Une guerre des prix inéluctable qui conforte l’industrialisation de la bio
Jusqu’à présent les prix des produits bio se tenaient bien car la demande était plus dynamique que l’offre sur un marché restant somme toute très limité, un marché de niche et donc aussi un marché de rente. Actuellement les prix du bio sont de 30 % à 100 % supérieurs au prix du conventionnel selon les productions, les circuits de distribution…
Les prix des aliments bio ont été bien tenus du fait d’un rapport de force favorable aux agriculteurs bio puisque l’offre restait inférieure à la demande. Mais on assiste maintenant à une certaine banalisation des produits bio qui sont concurrencés par les initiatives des agriculteurs en conventionnel. Ceux-ci ne sont pas restés sans réagir pour répondre aux nouvelles attentes des consommateurs : adoption de la certification Haute Valeur Environnementale HVE, garantie sans résidus de pesticides… D’ailleurs ils s’en inquiètent ouvertement en dénonçant cette nouvelle concurrence.
Les produits bio sont en même temps de plus en plus concurrencés par les produits bio importés à des prix très compétitifs, soit environ 30 % des achats, et par les produits locaux pas forcément bio mais très appréciés par les consommateurs.

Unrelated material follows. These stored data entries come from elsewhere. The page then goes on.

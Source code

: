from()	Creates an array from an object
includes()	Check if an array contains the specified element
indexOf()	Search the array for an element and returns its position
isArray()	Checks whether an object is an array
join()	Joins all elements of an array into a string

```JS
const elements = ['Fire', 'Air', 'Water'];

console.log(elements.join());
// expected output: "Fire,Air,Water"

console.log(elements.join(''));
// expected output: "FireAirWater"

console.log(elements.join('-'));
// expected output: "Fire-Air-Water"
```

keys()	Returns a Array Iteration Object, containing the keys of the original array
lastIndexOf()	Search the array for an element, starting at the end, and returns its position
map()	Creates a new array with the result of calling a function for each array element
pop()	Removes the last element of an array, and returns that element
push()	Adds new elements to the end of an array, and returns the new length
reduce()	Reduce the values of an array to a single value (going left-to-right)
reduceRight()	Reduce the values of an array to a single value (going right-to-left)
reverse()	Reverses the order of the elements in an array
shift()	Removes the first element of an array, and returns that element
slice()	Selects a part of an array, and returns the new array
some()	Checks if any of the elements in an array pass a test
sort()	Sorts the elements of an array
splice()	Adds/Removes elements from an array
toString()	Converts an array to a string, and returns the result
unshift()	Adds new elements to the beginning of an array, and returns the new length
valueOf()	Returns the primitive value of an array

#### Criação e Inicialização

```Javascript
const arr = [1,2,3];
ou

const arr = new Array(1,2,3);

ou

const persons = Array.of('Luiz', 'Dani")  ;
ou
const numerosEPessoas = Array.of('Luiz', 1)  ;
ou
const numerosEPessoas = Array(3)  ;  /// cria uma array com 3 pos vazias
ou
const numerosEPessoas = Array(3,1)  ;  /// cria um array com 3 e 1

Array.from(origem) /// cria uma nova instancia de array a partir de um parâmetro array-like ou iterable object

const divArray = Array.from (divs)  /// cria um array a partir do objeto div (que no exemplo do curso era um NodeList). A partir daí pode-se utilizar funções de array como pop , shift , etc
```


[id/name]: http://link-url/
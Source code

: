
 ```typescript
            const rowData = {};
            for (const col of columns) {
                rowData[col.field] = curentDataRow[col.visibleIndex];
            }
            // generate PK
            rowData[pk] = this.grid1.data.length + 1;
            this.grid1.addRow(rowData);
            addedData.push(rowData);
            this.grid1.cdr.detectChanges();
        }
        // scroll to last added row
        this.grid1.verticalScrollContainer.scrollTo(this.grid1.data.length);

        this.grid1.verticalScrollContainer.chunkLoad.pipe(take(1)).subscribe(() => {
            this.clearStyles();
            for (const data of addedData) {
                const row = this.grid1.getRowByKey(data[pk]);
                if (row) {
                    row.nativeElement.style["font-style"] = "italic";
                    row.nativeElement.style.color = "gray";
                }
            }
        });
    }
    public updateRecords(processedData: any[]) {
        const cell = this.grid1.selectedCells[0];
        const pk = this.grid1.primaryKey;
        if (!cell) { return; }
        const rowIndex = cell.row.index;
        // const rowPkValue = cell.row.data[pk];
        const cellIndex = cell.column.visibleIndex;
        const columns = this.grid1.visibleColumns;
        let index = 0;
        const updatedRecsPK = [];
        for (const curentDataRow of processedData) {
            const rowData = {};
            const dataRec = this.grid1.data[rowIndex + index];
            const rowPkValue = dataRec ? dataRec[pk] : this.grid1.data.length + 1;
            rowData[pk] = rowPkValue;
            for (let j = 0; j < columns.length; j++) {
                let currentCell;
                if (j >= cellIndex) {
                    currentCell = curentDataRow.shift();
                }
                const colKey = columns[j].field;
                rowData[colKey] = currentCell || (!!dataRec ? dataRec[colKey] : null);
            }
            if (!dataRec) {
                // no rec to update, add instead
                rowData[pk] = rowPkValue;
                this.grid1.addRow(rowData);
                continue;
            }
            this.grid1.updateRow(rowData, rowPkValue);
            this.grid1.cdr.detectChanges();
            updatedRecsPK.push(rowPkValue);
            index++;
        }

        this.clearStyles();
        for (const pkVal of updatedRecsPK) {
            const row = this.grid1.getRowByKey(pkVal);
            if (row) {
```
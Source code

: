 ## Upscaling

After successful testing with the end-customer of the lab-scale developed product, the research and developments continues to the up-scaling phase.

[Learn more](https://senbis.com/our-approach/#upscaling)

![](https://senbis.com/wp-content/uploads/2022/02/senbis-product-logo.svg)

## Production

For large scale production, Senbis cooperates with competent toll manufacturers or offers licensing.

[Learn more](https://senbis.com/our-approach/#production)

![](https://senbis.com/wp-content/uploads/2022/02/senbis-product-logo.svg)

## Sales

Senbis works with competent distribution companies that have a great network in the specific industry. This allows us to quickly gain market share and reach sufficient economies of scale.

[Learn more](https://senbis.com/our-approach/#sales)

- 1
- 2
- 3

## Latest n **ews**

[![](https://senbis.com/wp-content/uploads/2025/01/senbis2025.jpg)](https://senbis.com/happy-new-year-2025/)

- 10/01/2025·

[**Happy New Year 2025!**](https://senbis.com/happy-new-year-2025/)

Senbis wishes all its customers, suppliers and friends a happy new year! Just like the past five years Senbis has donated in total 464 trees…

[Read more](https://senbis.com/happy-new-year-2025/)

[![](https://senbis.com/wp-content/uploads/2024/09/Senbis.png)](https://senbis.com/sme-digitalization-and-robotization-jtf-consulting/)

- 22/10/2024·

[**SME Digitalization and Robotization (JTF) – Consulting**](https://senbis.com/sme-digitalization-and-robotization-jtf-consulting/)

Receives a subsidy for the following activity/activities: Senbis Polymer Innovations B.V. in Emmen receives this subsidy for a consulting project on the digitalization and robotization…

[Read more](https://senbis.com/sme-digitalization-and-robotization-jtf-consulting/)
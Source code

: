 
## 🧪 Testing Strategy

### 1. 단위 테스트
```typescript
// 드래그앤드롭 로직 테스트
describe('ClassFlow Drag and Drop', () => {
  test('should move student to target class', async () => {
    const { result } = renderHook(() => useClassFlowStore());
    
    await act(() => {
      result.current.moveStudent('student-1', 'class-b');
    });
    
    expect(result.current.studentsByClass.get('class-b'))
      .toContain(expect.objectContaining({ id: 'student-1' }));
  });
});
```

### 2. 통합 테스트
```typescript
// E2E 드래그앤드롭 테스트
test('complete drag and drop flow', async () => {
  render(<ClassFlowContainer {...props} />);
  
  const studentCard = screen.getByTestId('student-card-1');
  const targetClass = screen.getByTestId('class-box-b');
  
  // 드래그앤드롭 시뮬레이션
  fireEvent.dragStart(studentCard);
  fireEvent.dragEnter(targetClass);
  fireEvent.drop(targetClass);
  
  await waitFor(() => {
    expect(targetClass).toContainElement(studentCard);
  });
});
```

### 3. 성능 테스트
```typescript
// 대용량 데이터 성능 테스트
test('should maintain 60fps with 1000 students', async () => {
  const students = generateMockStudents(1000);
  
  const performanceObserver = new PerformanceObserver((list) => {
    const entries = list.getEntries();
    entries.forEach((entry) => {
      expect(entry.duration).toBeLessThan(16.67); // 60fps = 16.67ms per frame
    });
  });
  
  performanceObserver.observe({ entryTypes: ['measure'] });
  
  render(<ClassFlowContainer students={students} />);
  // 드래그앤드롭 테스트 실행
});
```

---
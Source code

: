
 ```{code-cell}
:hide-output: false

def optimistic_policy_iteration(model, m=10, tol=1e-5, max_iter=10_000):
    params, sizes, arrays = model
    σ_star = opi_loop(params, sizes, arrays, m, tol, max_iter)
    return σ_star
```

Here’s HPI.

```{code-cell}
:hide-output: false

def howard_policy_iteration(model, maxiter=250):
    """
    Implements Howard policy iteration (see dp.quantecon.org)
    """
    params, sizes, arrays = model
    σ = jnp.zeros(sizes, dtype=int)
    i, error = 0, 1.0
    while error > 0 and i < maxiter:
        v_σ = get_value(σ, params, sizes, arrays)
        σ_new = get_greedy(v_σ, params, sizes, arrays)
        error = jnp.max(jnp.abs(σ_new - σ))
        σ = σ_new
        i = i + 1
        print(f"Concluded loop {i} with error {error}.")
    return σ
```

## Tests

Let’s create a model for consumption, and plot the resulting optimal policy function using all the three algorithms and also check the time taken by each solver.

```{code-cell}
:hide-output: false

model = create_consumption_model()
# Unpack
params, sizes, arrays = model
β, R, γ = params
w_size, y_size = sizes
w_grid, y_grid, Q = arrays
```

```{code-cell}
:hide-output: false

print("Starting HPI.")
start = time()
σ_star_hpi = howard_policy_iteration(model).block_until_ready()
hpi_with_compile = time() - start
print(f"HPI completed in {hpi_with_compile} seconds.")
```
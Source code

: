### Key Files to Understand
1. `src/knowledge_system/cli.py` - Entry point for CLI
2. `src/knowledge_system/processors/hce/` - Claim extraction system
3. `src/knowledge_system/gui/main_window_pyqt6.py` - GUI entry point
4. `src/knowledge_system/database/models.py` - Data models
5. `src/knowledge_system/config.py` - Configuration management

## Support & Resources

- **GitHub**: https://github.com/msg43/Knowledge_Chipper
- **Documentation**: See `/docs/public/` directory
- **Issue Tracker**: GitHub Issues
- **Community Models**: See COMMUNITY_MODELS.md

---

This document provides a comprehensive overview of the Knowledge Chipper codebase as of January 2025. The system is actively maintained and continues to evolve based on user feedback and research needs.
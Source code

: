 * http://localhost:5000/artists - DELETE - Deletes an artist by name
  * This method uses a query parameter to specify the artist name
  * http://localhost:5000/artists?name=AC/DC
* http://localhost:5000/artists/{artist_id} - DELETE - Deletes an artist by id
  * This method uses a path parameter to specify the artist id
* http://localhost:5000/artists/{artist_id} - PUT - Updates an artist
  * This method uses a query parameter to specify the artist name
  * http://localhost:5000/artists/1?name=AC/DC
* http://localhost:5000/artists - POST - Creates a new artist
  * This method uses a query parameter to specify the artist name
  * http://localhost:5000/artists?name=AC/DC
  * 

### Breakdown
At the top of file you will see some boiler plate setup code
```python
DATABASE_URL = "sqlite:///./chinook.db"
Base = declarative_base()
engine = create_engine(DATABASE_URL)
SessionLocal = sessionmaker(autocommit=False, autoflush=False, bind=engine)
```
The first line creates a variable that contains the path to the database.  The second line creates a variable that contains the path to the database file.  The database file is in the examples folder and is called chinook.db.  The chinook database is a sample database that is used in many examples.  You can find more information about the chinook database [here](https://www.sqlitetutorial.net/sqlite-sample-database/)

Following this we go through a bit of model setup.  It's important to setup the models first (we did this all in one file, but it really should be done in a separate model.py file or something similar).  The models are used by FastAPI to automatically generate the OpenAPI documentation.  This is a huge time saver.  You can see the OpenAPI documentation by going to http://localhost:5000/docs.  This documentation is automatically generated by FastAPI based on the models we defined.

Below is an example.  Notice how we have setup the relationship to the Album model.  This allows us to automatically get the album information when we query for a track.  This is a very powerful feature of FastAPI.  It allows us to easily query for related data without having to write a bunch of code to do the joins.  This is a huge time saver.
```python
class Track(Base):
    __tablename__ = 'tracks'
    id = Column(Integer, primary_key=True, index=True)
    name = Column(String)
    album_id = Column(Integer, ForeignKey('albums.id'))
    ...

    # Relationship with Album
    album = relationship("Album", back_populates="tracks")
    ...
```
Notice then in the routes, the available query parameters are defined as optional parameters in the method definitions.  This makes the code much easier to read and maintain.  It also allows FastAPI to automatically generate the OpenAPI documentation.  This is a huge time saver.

Cette nouvelle concurrence ouvre un créneau de marché pour des produits à des prix intermédiaires entre les prix du bio et les prix du conventionnel. En conséquences des consommateurs pourraient être séduits par ces produits conventionnels de deuxième génération qui viendront concurrencer les produits bio devenus trop chers.
Si on veut développer la consommation du bio pour permettre à la production européenne de bio d’atteindre 25 % des surfaces agricoles dans un contexte concurrentiel de plus en plus dur, il faudra à l’évidence innover mais aussi diminuer les prix élevés du bio, premier frein à l’achat des consommateurs. La distribution en sera le premier de cordée et elle a déjà commencé à agir dans ce sens, les négociations tarifaires se durcissant de plus en plus entre la grande distribution et les producteurs de produits bio transformés ou bruts.. Cette baisse des prix se répercutera automatiquement à tous les maillons des filières bio et en final chez les agriculteurs qui pour s’en sortir devront baisser leurs coûts de production pour gagner en compétitivité alors qu’au même moment les aides au maintien sont supprimées. Augmentation de la taille de l’exploitation, mécanisation plus intensive, meilleure productivité de la main d’œuvre, retour de certaines productions vers le conventionnel…telles seront les voies qu’il faudra emprunter pour s’en sortir alors que les agriculteurs bio ne pourront pas compter sur une augmentation des rendements de leurs cultures compte tenu du cahier des charges qu’ils s’imposent : interdiction d’utiliser des produits chimiques de synthèse et des semences issues des nouvelles techniques de sélection des plantes.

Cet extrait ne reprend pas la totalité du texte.